Looking at that second standard for reading ("Support or challenge assertions about the text by citing evidence in the text explicitly and accurately"), I see in it just about all of the international standards it's benchmarked to. In order to support or challenge blah, blah, blah, the student will need to be able to do all those other things you show that Canada and Australia detail. So on the one hand we have standards that are far too specific, setting out items that *sound* really good but don't mean a whole lot. On the other hand we have standards that are so vague that they really don't help a teacher perform their job.

I worry when standards include words like "insightfully," "possible interpretations," and "sufficiently." Those are all open to interpretation and kind of defeat the purpose of having standards in the first place.

Yeah, this is how English standards are different than math and science standards. Every conversation I've been in at my district about standards and benchmarks for English have come from the argument that math and science are doing it so English should too. These conversations are headed by math-oriented folks and don't take into consideration the fundamental differences in the ways math, science, and English are taught and assessed.

Tom Hoffman said...


No, no, no. In the case of Common Core Reading standard #2, it is the CC standard which is the specific one. It is only about one specific action: "Support or challenge assertions about the text by citing evidence in the text explicitly and accurately." That is it.

There is a certain virtue in its clarity and objectivity, but it is also a much simpler task than the ones it is benchmarked to, which are not more specific, they are more general and open-ended.

In a sense, the question is, how important is clarity, specificity, objective assessment and testability? High performing countries do not limit the scope of their standards -- what they want students to know and be able to do -- based on ease of reliable testability.

Todd said...

You see, when I look at that CC standard I think about all the things I need to teach students in order to demonstrate that standard well. There is not a single thing that a student needs to do in order to demonstrate mastery of it. There are a lot of things that student needs to be able to do on that road to mastery. What comes to mind are all the things Canada and Australia list. But I'm also worried that all those standards listed are just pretty sounding things that don't really mean anything at all to the teachers or the schools. They make people feel good when rigorous standards are in place, but they don't really do anything to increase the quality of education. That's how I feel about a lot of our current standards.
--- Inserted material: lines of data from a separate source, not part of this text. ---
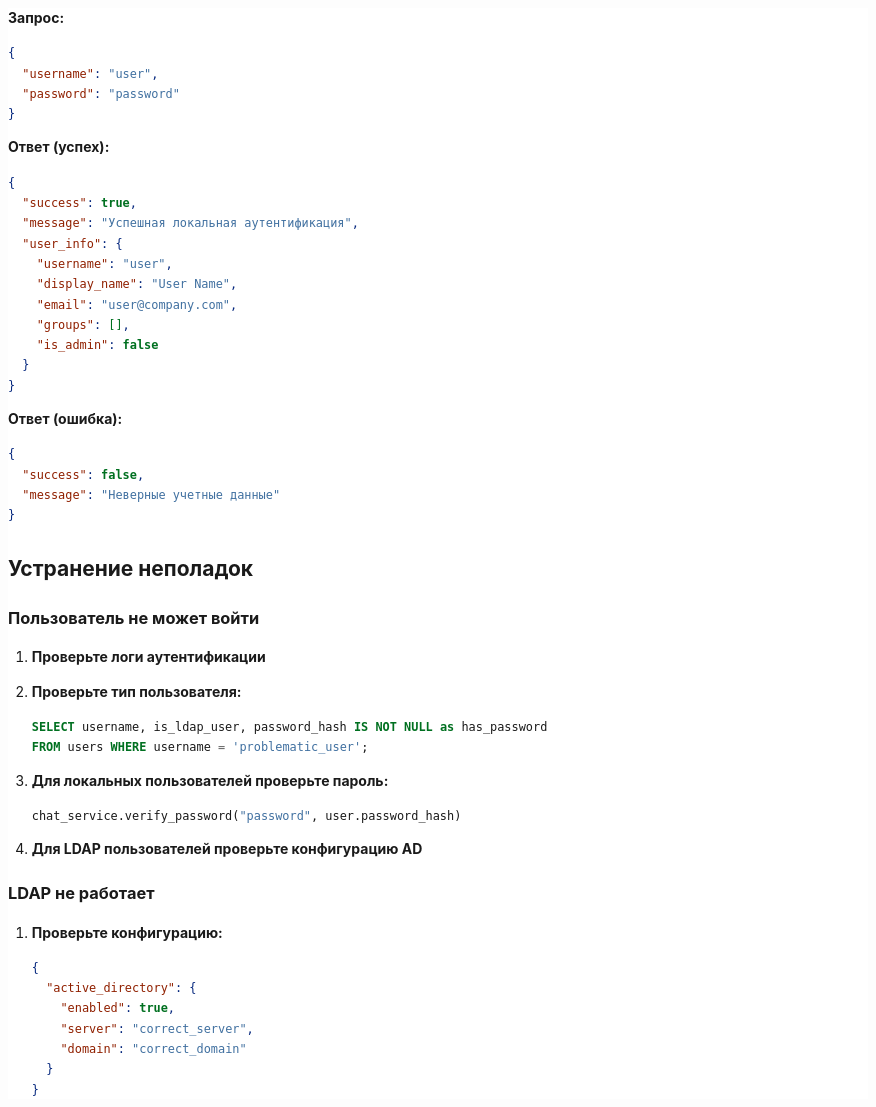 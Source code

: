 **Запрос:**
```json
{
  "username": "user",
  "password": "password"
}
```

**Ответ (успех):**
```json
{
  "success": true,
  "message": "Успешная локальная аутентификация",
  "user_info": {
    "username": "user",
    "display_name": "User Name",
    "email": "user@company.com",
    "groups": [],
    "is_admin": false
  }
}
```

**Ответ (ошибка):**
```json
{
  "success": false,
  "message": "Неверные учетные данные"
}
```

## Устранение неполадок

### Пользователь не может войти

1. **Проверьте логи аутентификации**
2. **Проверьте тип пользователя:**
   ```sql
   SELECT username, is_ldap_user, password_hash IS NOT NULL as has_password
   FROM users WHERE username = 'problematic_user';
   ```

3. **Для локальных пользователей проверьте пароль:**
   ```python
   chat_service.verify_password("password", user.password_hash)
   ```

4. **Для LDAP пользователей проверьте конфигурацию AD**

### LDAP не работает

1. **Проверьте конфигурацию:**
   ```json
   {
     "active_directory": {
       "enabled": true,
       "server": "correct_server",
       "domain": "correct_domain"
     }
   }
   ```
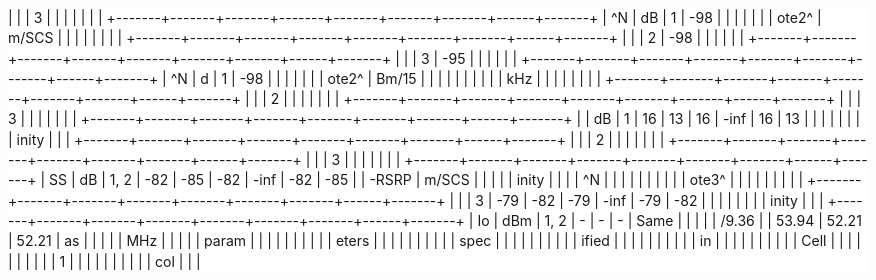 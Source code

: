 |       |       | 3     |       |       |       |       |      |       |
+-------+-------+-------+-------+-------+-------+-------+------+-------+
| ^N    | dB    | 1     | -98   |       |       |       |      |       |
| ote2^ | m/SCS |       |       |       |       |       |      |       |
+-------+-------+-------+-------+-------+-------+-------+------+-------+
|       |       | 2     | -98   |       |       |       |      |       |
+-------+-------+-------+-------+-------+-------+-------+------+-------+
|       |       | 3     | -95   |       |       |       |      |       |
+-------+-------+-------+-------+-------+-------+-------+------+-------+
| ^N    | d     | 1     | -98   |       |       |       |      |       |
| ote2^ | Bm/15 |       |       |       |       |       |      |       |
|       | kHz   |       |       |       |       |       |      |       |
+-------+-------+-------+-------+-------+-------+-------+------+-------+
|       |       | 2     |       |       |       |       |      |       |
+-------+-------+-------+-------+-------+-------+-------+------+-------+
|       |       | 3     |       |       |       |       |      |       |
+-------+-------+-------+-------+-------+-------+-------+------+-------+
|       | dB    | 1     | 16    | 13    | 16    | -inf  | 16   | 13    |
|       |       |       |       |       |       | inity |      |       |
+-------+-------+-------+-------+-------+-------+-------+------+-------+
|       |       | 2     |       |       |       |       |      |       |
+-------+-------+-------+-------+-------+-------+-------+------+-------+
|       |       | 3     |       |       |       |       |      |       |
+-------+-------+-------+-------+-------+-------+-------+------+-------+
| SS    | dB    | 1, 2  | -82   | -85   | -82   | -inf  | -82  | -85   |
| -RSRP | m/SCS |       |       |       |       | inity |      |       |
| ^N    |       |       |       |       |       |       |      |       |
| ote3^ |       |       |       |       |       |       |      |       |
+-------+-------+-------+-------+-------+-------+-------+------+-------+
|       |       | 3     | -79   | -82   | -79   | -inf  | -79  | -82   |
|       |       |       |       |       |       | inity |      |       |
+-------+-------+-------+-------+-------+-------+-------+------+-------+
| Io    | dBm   | 1, 2  | -     | -     | -     | Same  |      |       |
|       | /9.36 |       | 53.94 | 52.21 | 52.21 | as    |      |       |
|       | MHz   |       |       |       |       | param |      |       |
|       |       |       |       |       |       | eters |      |       |
|       |       |       |       |       |       | spec  |      |       |
|       |       |       |       |       |       | ified |      |       |
|       |       |       |       |       |       | in    |      |       |
|       |       |       |       |       |       | Cell  |      |       |
|       |       |       |       |       |       | 1     |      |       |
|       |       |       |       |       |       | col   |      |       |
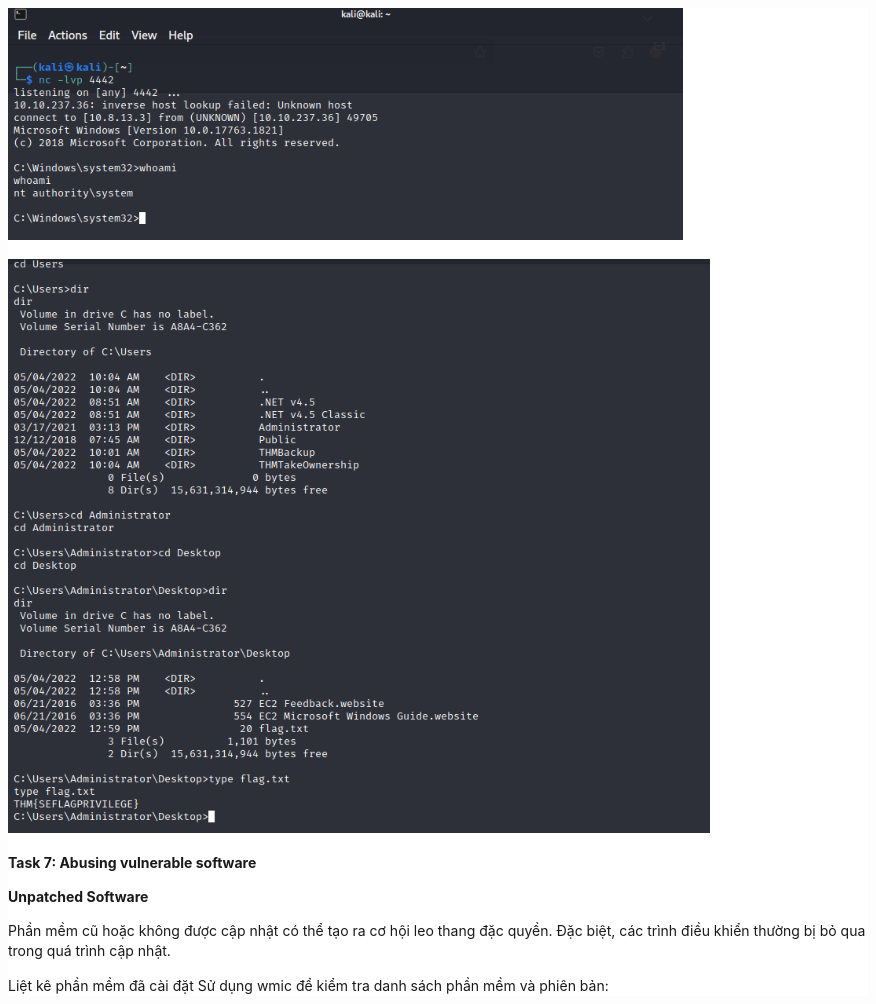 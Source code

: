 ![img](https://github.com/DucThinh47/TryHackMe/blob/main/Jr_Penetration_Tester/Privilege-Escalation/images/image232.png?raw=true)

![img](https://github.com/DucThinh47/TryHackMe/blob/main/Jr_Penetration_Tester/Privilege-Escalation/images/image233.png?raw=true)

**Task 7: Abusing vulnerable software**

**Unpatched Software**

Phần mềm cũ hoặc không được cập nhật có thể tạo ra cơ hội leo thang đặc quyền. Đặc biệt, các trình điều khiển thường bị bỏ qua trong quá trình cập nhật.

Liệt kê phần mềm đã cài đặt
Sử dụng wmic để kiểm tra danh sách phần mềm và phiên bản:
And yes, I'm completely with you on the idea that we're in trouble if we let testing drive the way we phrase or think about our standards. Those standards aren't there for tests anyhow. That's not their purpose.

Lisa Nielsen said...

Thank you for sharing this Tom. Have you provided feedback to the common standards movement? How are you pushing your readers and others to do that? I think getting feedback from smart people like you and your readers could be powerful. I made a tinyurl of the link which is at I hope you will encourage others to provide feedback by the October 20th deadline. I have done so and I also wrote a post with excerpts from what you and some of the others are saying at

Lisa Nielsen, The Innovative Educator

ChemKGG said...

Hi Tom, I am a chemistry teacher in NYS and I am completing a Masters Project on the educational reforms sweeping our country. I value many of your blog philosophies and contributions. Whether in Rhode Island, or New York, what was wrong with the old learning standards? (If I had written,"Florida", that would have been a different story. But haven't our standards always been acceptable?)

Tom Hoffman said...

Some standards are better than others -- depending on your philosophy of education. I liked the old "New Standards" Rhode Island had 10 years ago. They were completely different, yet also supported by a lot of the same groups and academics so... ?

In most cases people seem to like comparing the Common Core standards to the old *tests*, but don't bother to compare them to their old standards.